### Task requirements:
Between the line containing "### Complete Web Developer Bootcamp" and the line containing "- Software application development" lies a run of lines; give that run again exactly, with both of those lines, and nothing else from the entries below.

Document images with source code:
★ ★ ★

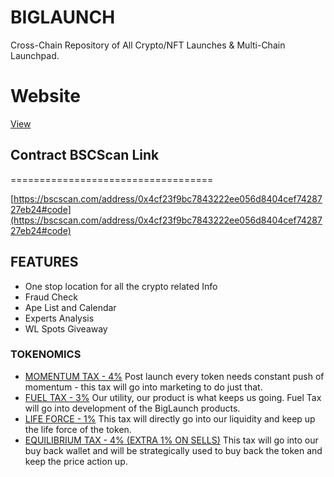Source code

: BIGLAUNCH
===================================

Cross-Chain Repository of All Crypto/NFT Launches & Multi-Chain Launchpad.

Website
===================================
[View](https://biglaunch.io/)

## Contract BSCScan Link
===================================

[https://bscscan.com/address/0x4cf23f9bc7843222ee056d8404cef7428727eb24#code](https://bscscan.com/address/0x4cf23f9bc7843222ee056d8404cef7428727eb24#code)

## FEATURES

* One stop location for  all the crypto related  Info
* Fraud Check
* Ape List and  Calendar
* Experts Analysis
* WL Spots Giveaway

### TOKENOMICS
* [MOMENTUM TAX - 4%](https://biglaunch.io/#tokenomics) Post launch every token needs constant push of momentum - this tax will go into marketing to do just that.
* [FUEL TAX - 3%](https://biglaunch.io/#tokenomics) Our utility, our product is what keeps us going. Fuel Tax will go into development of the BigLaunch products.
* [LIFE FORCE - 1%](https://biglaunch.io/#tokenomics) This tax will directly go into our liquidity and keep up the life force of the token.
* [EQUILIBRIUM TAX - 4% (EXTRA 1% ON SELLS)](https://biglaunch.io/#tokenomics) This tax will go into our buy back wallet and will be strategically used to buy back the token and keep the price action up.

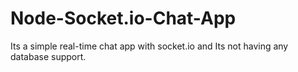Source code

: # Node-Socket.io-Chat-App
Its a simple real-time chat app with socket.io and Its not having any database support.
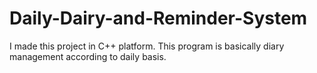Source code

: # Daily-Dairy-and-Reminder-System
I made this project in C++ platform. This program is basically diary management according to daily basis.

★ ★ ★

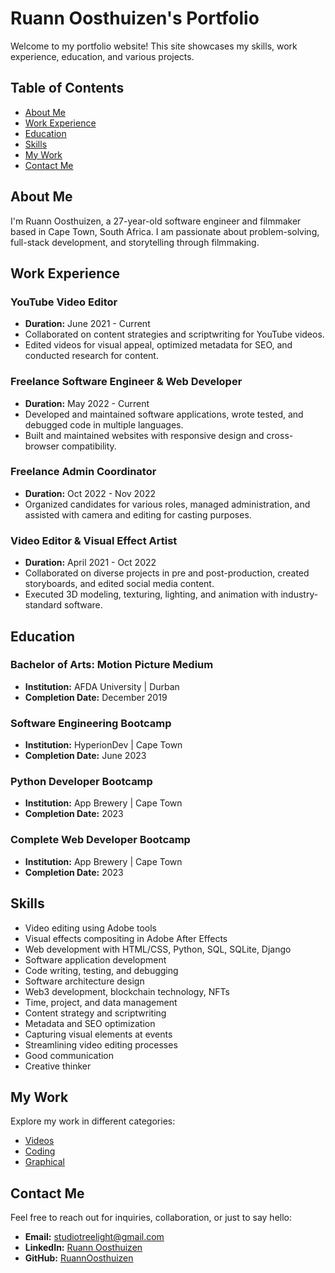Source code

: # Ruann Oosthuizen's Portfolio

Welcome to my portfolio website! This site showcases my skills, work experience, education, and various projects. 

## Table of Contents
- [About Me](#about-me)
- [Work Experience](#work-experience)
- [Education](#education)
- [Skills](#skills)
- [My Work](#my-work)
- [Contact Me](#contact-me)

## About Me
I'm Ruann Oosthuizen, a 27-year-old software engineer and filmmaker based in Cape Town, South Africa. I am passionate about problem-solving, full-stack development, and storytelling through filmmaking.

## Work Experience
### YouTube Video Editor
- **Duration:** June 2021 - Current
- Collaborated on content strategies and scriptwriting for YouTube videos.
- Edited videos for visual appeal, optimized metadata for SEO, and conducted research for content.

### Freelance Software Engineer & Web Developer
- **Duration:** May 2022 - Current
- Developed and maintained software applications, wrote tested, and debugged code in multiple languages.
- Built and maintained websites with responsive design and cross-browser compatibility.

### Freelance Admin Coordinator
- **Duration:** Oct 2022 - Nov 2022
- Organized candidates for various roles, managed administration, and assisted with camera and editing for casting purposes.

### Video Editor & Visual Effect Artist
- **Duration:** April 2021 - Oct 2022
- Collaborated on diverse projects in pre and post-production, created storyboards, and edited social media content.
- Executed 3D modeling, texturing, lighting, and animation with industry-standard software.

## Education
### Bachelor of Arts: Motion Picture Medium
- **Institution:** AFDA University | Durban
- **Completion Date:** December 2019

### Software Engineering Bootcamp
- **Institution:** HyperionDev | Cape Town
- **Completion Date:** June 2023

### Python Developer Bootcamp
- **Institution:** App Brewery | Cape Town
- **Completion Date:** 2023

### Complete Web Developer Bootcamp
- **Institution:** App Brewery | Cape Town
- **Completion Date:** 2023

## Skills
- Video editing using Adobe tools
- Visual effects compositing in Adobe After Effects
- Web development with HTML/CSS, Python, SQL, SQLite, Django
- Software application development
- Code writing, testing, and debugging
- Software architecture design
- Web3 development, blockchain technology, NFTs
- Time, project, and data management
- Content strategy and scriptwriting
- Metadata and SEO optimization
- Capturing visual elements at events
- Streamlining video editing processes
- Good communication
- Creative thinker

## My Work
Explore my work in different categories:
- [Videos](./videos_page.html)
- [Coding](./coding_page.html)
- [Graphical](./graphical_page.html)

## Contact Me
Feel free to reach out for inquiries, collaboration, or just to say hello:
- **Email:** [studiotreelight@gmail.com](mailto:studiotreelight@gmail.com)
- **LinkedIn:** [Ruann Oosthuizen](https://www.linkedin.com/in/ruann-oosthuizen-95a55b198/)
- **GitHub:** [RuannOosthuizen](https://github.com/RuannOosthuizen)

★ ★ ★

### Solution below:
### Complete Web Developer Bootcamp
- **Institution:** App Brewery | Cape Town
- **Completion Date:** 2023

## Skills
- Video editing using Adobe tools
- Visual effects compositing in Adobe After Effects
- Web development with HTML/CSS, Python, SQL, SQLite, Django
- Software application development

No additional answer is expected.